The Corner

WHERE IS THE MORAL DIMENSION?

K-Lo: You say “The bulk of the mainstream conservatives who are demoralized and disappointed in the president and other Republicans on immigration are not racists, are not xenophobes, are not against immigration.”

Well each of us must speak for himself. So far as xenophobia is concerned: One way and another, I’ve lived most of my life among foreigners, very happily for the most part, and actually married one, so I don’t think I can fairly be called a xenophobe.

I don’t know what it means to be “against immigration.” Again, since I actually did immigrate, I suppose I can’t be “against immigration,” can I? I do think that an immigration pause of the 1924-1965 type would be a really good idea for the U.S.A. about now, though.

Goodness only knows what “racist” means this week, so that’s a tough one to address. I must say, though, I can’t for the life of me see anything wrong, or even unpleasant, in wishing the country to have a certain ethnic mix, and not some other ethnic mix. Senator Edward Kennedy agrees with me, or at any rate he did at the time he was managing the 1965 Act through Congress, when he assured us that: “The ethnic mix of this country will not be upset.” Similarly, the framers of the 1924 Act said quite explicitly that one of the intentions of the act was to preserve the ethnic balance of the nation as recorded in the 1920 census. I wish someone could explain to me what is wrong with any of that.

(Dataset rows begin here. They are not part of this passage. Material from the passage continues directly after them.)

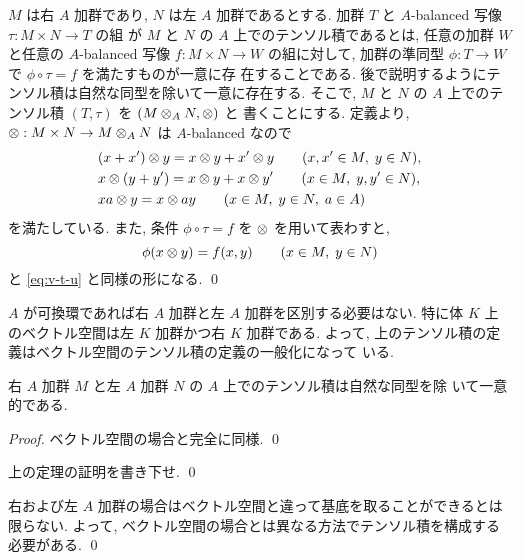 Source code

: \documentclass[12pt,twoside]{jarticle}
\begin{document}
\begin{definition}[環上の加群のテンソル積]
  $M$ は右 $A$ 加群であり, $N$ は左 $A$ 加群であるとする.
  加群 $T$ と $A$-balanced 写像 $\tau:M\times N\to T$ の組
  が $M$ と $N$ の $A$ 上でのテンソル積であるとは, 
  任意の加群 $W$ と任意の $A$-balanced 写像 $f:M\times N\to W$ の組に対して, 
  加群の準同型 $\phi: T\to W$ で $\phi\circ\tau = f$ を満たすものが一意に存
  在することである.  
  後で説明するようにテンソル積は自然な同型を除いて一意に存在する.
  そこで, $M$ と $N$ の $A$ 上でのテンソル積 $(T,\tau)$ を $(M\otimes_A N,\otimes)$ と
  書くことにする.  定義より, $\otimes:M\times N\to M\otimes_A N$ は $A$-balanced なので
  \begin{align*}
  &
  (x+x')\otimes y = x\otimes y + x'\otimes y \qquad (x,x'\in M,\;y\in N),
  \\ &
  x\otimes (y+y') = x\otimes y + x\otimes y' \qquad (x\in M,\;y,y'\in N),
  \\ &
  xa\otimes y = x\otimes ay \qquad (x\in M,\; y\in N,\; a\in A)
  \end{align*}
  を満たしている. また, 条件 $\phi\circ\tau = f$ を $\otimes$ を用いて表わすと,
  \begin{equation*}
    \phi(x\otimes y) = f(x,y) \qquad (x\in M,\; y\in N)
  \end{equation*}
  と \eqref{eq:v-t-u} と同様の形になる. \qed 
\end{definition}

$A$ が可換環であれば右 $A$ 加群と左 $A$ 加群を区別する必要はない.
特に体 $K$ 上のベクトル空間は左 $K$ 加群かつ右 $K$ 加群である.
よって, 上のテンソル積の定義はベクトル空間のテンソル積の定義の一般化になって
いる.

\begin{theorem}[テンソル積の一意性]
  右 $A$ 加群 $M$ と左 $A$ 加群 $N$ の $A$ 上でのテンソル積は自然な同型を除
  いて一意的である. 
\end{theorem}

\begin{proof}
  ベクトル空間の場合と完全に同様. \qed
\end{proof}

\begin{question}
  上の定理の証明を書き下せ. \qed
\end{question}

\begin{rem}
  右および左 $A$ 加群の場合はベクトル空間と違って基底を取ることができるとは
  限らない.  よって, ベクトル空間の場合とは異なる方法でテンソル積を構成する
  必要がある. \qed
\end{rem}
\end{document}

No foreigner has any right to come and live in the U.S.A. I certainly never thought I did. The question of who should come in, and who should be permitted to settle, is a matter for the American people to decide, and to communicate to their elected representatives.

There seems to be a widespread feeling that there is some issue of morality to be addressed when debating the immigration issue. Maybe I’m missing something, but I don’t see any moral dimension here at all. There is nothing moral or immoral about letting foreigners in, or keeping them out. (No, not even for purposes of “family reunification.” There are, as Peter Brimelow likes to point out, two ways to unify a family one of whose members lives in the U.S.A….) It’s a matter of cold national self-interest — the interest of America’s citizenry, and really of no-one else at all. I wish we could debate it in that spirit. But apparently we can’t.

John Derbyshire — Mr. Derbyshire is a former contributing editor of National Review.